Tatum Before Maryland

Jim Tatum was born in McColl, South Carolina on July 22, 1913. He played football as a left tackle like four of his older brothers. Tatum attended the University of North Carolina where he played for Carl Snavely's Tar Heels and earned All-American honors during his senior year in 1934. The following season, he became Snavely's assistant coach and followed him to Cornell in 1936. Tatum returned to North Carolina in 1940 as an assistant coach under Bear Wolf. In 1942, Tatum was promoted into the head coaching job himself and compiled a 5–2–2 record. The next year, during the Second World War, he enlisted in the United States Navy and served as an assistant coach for the Iowa Pre-Flight School football team under Don Faurot, the inventor of the split-T. Future Oklahoma coach Bud Wilkinson worked as an assistant coach alongside Tatum.

In 1946, with the recommendation of Oklahoma athletic director Jap Haskell, Tatum was hired as the Sooners' head coach and brought Wilkinson as an assistant.
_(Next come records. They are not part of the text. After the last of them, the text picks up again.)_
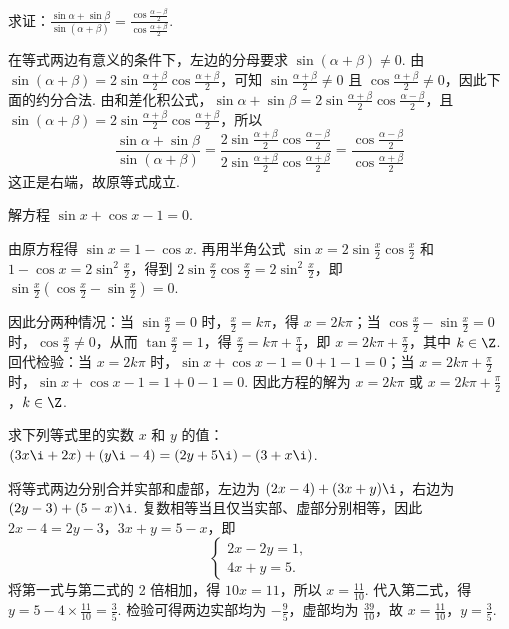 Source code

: \begin{problem}
求证：\(\frac{\sin\alpha+\sin\beta}{\sin(\alpha+\beta)}=\frac{\cos\frac{\alpha-\beta}{2}}{\cos\frac{\alpha+\beta}{2}}\).
\end{problem}

\begin{solution}
在等式两边有意义的条件下，左边的分母要求 \(\sin(\alpha+\beta)\neq0\). 由 \(\sin(\alpha+\beta)=2\sin\frac{\alpha+\beta}{2}\cos\frac{\alpha+\beta}{2}\)，可知 \(\sin\frac{\alpha+\beta}{2}\neq0\) 且 \(\cos\frac{\alpha+\beta}{2}\neq0\)，因此下面的约分合法. 由和差化积公式，\(\sin\alpha+\sin\beta=2\sin\frac{\alpha+\beta}{2}\cos\frac{\alpha-\beta}{2}\)，且 \(\sin(\alpha+\beta)=2\sin\frac{\alpha+\beta}{2}\cos\frac{\alpha+\beta}{2}\)，所以
    \[
    \frac{\sin\alpha+\sin\beta}{\sin(\alpha+\beta)}=\frac{2\sin\frac{\alpha+\beta}{2}\cos\frac{\alpha-\beta}{2}}{2\sin\frac{\alpha+\beta}{2}\cos\frac{\alpha+\beta}{2}}=\frac{\cos\frac{\alpha-\beta}{2}}{\cos\frac{\alpha+\beta}{2}}
    \]
    这正是右端，故原等式成立.
\end{solution}

\begin{problem}
解方程 \(\sin x+\cos x-1=0\).
\end{problem}

\begin{solution}
由原方程得 \(\sin x=1-\cos x\). 再用半角公式 \(\sin x=2\sin\frac{x}{2}\cos\frac{x}{2}\) 和 \(1-\cos x=2\sin^2\frac{x}{2}\)，得到 \(2\sin\frac{x}{2}\cos\frac{x}{2}=2\sin^2\frac{x}{2}\)，即 \(\sin\frac{x}{2}\left(\cos\frac{x}{2}-\sin\frac{x}{2}\right)=0\).

    因此分两种情况：当 \(\sin\frac{x}{2}=0\) 时，\(\frac{x}{2}=k\pi\)，得 \(x=2k\pi\)；当 \(\cos\frac{x}{2}-\sin\frac{x}{2}=0\) 时，\(\cos\frac{x}{2}\neq0\)，从而 \(\tan\frac{x}{2}=1\)，得 \(\frac{x}{2}=k\pi+\frac\pi4\)，即 \(x=2k\pi+\frac\pi2\)，其中 \(k\in\Z\). 回代检验：当 \(x=2k\pi\) 时，\(\sin x+\cos x-1=0+1-1=0\)；当 \(x=2k\pi+\frac\pi2\) 时，\(\sin x+\cos x-1=1+0-1=0\). 因此方程的解为 \(x=2k\pi\) 或 \(x=2k\pi+\frac\pi2\)，\(k\in\Z\).
\end{solution}

\begin{problem}
求下列等式里的实数 \(x\) 和 \(y\) 的值：\((3x\i+2x)+(y\i-4)=(2y+5\i)-(3+x\i)\).
\end{problem}

\begin{solution}
将等式两边分别合并实部和虚部，左边为 \((2x-4)+(3x+y)\i\)，右边为 \((2y-3)+(5-x)\i\). 复数相等当且仅当实部、虚部分别相等，因此 \(2x-4=2y-3\)，\(3x+y=5-x\)，即
\[
\begin{cases}
2x-2y=1,\\
4x+y=5.
\end{cases}
\]
将第一式与第二式的 2 倍相加，得 \(10x=11\)，所以 \(x=\frac{11}{10}\). 代入第二式，得 \(y=5-4\times\frac{11}{10}=\frac35\). 检验可得两边实部均为 \(-\frac95\)，虚部均为 \(\frac{39}{10}\)，故 \(x=\frac{11}{10}\)，\(y=\frac35\).
\end{solution}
Tatum replaced Dewey Luster, who resigned due to ill health. Luster had struggled in the position as the Second World War put a continuous and heavy drain on athletes at the University of Oklahoma. The final game before Luster's resignation was a 0–47 loss at the hands of Oklahoma A&M, which rounded out Oklahoma's 1945 season with a 5–5 record.

In Tatum's one season at Oklahoma, he led the Sooners to an 8–3 finish and a share of the Big Six Conference championship. Tatum and his staff also recruited nine players who became All-Americans: Plato Andros, Buddy Burris, Jack Mitchell, Jim Owens, John Rapacz, Darrell Royal, George Thomas, Wade Walker, and Stan West.

In addition to his team's success on the gridiron, Tatum caused controversy. Buddy Burris, the first three-time All-American at Oklahoma, said, "Jim Tatum was a con-man, a dictator, a tyrant, and one hell of a football coach." Tatum greatly surpassed his allocated budget and linked players with sponsors who sometimes paid or bought clothes for their sponsored players. After a 34–13 Gator Bowl victory over N.C. State, University of Oklahoma president George Cross discovered that Tatum had paid the fifty Sooners players $120 each ($1,413, adjusted for inflation). Cross had explicitly warned Tatum not to do so, as it was a violation of conference rules. With further investigation, it was discovered that $60,000 ($706,382 in inflation-adjusted terms) was unaccounted for in the athletic department budget, which resulted in the relief of athletic director Jap Haskell.

Meanwhile, Tatum resigned to take the head coaching job at Maryland with a $12,000 salary, one-third more than he made at Oklahoma, ($123,380, adjusted for inflation). Oklahoma filled the open coaching job with Tatum's former assistant, Bud Wilkinson.